13. Differential Models

This chapter provides a continuous-time counterpart to the state transition equation, $x_{k+1} = f(x_k,u_k)$, which was crucial in Chapter 2. On a continuous state space, $X$ (assumed to be a smooth manifold), it will be defined as ${\dot x}= f(x,u)$, which intentionally looks similar to the discrete version. It will still be referred to as a state transition equation. It will also be called a system (short for control system), which is a term used in control theory. There are no obstacle regions in this chapter. Obstacles will appear again when planning algorithms are covered in Chapter 14. In continuous time, the state transition function $f(x,u)$ yields a velocity as opposed to the next state. Since the transitions are no longer discrete, it does not make sense to talk about a ``next'' state. Future states that satisfy the differential constraints are obtained by integration of the velocity. Therefore, it is natural to specify only velocities. This relies on the notions of tangent spaces and vector fields, as covered in Section 8.3.

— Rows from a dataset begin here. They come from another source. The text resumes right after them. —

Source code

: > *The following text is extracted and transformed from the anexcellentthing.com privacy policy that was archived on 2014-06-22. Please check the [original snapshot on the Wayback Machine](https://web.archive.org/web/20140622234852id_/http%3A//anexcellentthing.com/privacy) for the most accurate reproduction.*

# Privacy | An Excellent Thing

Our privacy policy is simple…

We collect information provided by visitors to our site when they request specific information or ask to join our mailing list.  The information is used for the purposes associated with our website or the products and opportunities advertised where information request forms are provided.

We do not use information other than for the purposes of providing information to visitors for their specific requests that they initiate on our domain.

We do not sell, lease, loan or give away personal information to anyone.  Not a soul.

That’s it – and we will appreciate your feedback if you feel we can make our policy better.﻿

This chapter presents many example models that can be used in the planning algorithms of Chapter 14. Section 13.1 develops differential constraints for the case in which $X$ is the C-space of one or more bodies. These constraints commonly occur for wheeled vehicles (e.g., a car cannot move sideways). To represent dynamics, constraints on acceleration are needed. Section 13.2 therefore introduces the phase space, which enables any problem with dynamics to be expressed as velocity constraints on an enlarged state space. This collapses the higher order derivatives down to being only first-order, but it comes at the cost of increasing the dimension of the state space. Section 13.3 introduces the basics of Newton-Euler mechanics and concludes with expressing the dynamics of a free-floating rigid body. Section 13.4 introduces some concepts from advanced mechanics, including the Lagrangian and Hamiltonian. It also provides a model of the dynamics of a kinematic chain of bodies, which applies to typical robot manipulators. Section 13.5 introduces differential models that have more than one decision maker.